Мать, сославшись на нездоровье, рано ушла спать, и у Виттории появилась возможность снова насладиться уединением, которое было необходимо ей теперь, как никогда, и к которому она прибегала при первой возможности. От наблюдательного друга не ускользнуло бы, что она стала гораздо серьезнее, чем раньше, и юношеская шаловливость, придававшая ей столько очарования, появлялась у нее теперь очень редко. Сегодня вечером она предалась самым сладким грезам, поскольку ожидала прихода Браччиано, предвкушая провести наедине с ним несколько счастливых часов.
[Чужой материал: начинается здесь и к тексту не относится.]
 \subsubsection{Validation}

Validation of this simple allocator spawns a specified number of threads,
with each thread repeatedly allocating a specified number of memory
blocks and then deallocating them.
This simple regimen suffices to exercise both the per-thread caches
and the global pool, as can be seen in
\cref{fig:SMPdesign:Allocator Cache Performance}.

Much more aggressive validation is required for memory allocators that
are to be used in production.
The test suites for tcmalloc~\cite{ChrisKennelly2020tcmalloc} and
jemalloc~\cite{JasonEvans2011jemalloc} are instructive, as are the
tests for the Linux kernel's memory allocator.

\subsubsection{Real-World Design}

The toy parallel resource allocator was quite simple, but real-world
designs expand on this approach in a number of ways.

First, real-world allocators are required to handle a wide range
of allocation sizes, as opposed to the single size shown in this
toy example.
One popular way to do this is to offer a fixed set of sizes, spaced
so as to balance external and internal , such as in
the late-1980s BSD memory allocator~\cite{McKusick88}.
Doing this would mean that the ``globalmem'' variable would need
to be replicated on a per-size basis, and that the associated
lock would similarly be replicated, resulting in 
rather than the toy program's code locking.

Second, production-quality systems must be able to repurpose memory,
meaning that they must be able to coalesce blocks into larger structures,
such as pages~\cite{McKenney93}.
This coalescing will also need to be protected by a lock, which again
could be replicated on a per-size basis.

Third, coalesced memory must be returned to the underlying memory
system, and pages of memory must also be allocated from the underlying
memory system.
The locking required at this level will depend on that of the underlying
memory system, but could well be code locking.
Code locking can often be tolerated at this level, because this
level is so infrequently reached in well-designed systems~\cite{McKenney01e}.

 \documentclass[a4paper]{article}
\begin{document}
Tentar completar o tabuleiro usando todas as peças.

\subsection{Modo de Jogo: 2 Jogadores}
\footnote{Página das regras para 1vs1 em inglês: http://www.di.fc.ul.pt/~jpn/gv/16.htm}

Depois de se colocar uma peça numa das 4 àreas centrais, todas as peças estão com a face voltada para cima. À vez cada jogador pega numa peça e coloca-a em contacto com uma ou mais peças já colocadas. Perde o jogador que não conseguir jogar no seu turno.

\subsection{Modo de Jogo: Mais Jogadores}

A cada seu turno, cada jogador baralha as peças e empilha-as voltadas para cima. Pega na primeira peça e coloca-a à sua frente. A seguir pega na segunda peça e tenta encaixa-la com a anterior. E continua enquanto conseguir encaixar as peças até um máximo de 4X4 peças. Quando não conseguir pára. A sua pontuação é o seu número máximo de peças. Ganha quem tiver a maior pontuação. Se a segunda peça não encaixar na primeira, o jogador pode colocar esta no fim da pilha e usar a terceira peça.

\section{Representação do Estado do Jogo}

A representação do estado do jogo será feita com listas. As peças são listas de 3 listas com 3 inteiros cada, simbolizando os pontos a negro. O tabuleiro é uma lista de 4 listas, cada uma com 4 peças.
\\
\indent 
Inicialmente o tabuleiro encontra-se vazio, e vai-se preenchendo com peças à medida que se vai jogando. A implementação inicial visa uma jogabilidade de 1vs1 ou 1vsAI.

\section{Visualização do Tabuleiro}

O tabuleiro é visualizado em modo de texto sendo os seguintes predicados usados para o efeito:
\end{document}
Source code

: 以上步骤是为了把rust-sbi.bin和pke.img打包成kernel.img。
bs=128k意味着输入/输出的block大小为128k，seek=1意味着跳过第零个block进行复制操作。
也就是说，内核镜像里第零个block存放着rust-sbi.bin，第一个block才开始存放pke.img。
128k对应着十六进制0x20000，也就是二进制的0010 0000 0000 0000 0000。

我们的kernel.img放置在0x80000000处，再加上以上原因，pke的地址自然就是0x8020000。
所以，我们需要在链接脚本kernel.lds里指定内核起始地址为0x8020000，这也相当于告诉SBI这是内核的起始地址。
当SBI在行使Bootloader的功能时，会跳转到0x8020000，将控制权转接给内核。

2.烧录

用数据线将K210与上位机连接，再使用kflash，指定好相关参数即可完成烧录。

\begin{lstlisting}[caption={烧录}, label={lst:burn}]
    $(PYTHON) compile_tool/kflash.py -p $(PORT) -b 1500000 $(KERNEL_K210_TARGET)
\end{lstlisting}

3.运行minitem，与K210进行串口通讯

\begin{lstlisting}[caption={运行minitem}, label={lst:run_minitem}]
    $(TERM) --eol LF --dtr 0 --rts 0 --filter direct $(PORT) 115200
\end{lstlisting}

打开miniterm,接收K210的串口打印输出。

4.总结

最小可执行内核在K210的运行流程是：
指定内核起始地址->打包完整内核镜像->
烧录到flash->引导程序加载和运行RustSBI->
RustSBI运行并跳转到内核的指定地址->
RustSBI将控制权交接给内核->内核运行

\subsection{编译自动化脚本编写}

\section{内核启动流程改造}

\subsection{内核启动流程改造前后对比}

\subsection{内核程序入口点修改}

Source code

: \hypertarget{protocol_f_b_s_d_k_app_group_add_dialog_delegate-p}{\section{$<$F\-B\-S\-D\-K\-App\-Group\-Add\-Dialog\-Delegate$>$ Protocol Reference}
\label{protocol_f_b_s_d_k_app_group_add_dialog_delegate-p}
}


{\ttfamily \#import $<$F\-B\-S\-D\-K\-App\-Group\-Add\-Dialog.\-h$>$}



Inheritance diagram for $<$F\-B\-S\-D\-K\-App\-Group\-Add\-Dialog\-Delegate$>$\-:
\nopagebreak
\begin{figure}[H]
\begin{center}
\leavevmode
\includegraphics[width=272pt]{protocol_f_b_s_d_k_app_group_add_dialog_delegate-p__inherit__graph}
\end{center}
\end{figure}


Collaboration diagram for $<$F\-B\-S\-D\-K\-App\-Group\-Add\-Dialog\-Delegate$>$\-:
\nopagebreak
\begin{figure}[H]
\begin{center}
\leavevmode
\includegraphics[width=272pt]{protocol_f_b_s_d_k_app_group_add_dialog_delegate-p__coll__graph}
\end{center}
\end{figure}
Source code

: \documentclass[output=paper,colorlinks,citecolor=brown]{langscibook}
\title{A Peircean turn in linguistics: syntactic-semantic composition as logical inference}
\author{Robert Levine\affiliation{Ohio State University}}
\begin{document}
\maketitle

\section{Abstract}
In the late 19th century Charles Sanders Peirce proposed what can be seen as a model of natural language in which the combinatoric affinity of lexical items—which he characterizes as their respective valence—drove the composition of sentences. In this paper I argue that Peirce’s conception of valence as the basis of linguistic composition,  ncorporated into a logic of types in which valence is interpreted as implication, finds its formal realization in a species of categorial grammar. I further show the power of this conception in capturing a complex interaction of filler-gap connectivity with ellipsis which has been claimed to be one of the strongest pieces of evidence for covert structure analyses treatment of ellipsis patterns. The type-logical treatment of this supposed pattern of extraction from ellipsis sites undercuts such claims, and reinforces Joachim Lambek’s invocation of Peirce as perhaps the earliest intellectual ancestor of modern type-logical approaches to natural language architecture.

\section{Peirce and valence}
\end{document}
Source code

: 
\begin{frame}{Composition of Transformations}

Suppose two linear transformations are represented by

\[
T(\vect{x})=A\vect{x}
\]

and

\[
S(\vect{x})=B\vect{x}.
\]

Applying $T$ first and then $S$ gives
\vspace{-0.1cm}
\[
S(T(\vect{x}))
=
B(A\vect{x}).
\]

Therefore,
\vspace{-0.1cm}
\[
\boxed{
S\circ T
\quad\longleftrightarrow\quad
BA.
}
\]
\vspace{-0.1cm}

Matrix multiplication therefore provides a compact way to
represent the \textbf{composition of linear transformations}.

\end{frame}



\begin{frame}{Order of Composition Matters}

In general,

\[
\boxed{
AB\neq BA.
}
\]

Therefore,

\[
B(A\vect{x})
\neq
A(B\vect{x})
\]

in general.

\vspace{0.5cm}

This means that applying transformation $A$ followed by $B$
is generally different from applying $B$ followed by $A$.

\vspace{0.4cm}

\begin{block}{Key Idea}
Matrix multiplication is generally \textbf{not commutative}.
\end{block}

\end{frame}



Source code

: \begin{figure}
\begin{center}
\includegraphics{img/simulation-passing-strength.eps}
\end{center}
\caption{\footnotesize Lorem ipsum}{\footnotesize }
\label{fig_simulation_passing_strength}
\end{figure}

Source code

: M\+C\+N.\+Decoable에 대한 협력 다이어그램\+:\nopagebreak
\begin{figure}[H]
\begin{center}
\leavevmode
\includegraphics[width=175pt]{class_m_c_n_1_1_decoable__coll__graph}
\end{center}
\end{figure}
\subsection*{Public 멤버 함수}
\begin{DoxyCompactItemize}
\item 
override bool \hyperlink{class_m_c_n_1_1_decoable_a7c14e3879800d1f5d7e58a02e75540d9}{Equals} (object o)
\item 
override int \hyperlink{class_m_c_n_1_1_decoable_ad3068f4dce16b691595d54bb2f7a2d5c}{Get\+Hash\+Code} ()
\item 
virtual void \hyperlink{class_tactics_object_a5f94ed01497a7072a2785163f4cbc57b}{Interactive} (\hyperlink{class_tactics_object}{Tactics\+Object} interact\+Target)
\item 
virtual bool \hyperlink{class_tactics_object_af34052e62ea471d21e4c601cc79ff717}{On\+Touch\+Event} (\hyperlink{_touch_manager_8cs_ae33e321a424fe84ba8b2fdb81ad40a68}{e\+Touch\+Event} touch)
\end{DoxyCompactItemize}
Герцог настолько хорошо знал ее твердость, что больше не питал иллюзий и не делал никаких предложений, поэтому она могла доверять ему и себе, будучи уверена, что никакие мольбы и сладкие грезы в ночном уединении не изменят ее решения.
Урсула, посвященная в секрет, по условному знаку пустила в зал переодетого князя. Виттория ждала его при свете свечи. Она приготовила несколько стихов, которые собиралась прочесть ему. Браччиано, настроенный торжественно и вместе с тем задумчивый и грустный, сел рядом с нею. Она охотно позволила ему обнять и поцеловать себя, и оба принялись затем говорить о милых и сладких пустяках, которые показались бы прочим людям слишком ничтожными, им придают значение лишь те, кто опьянен любовью.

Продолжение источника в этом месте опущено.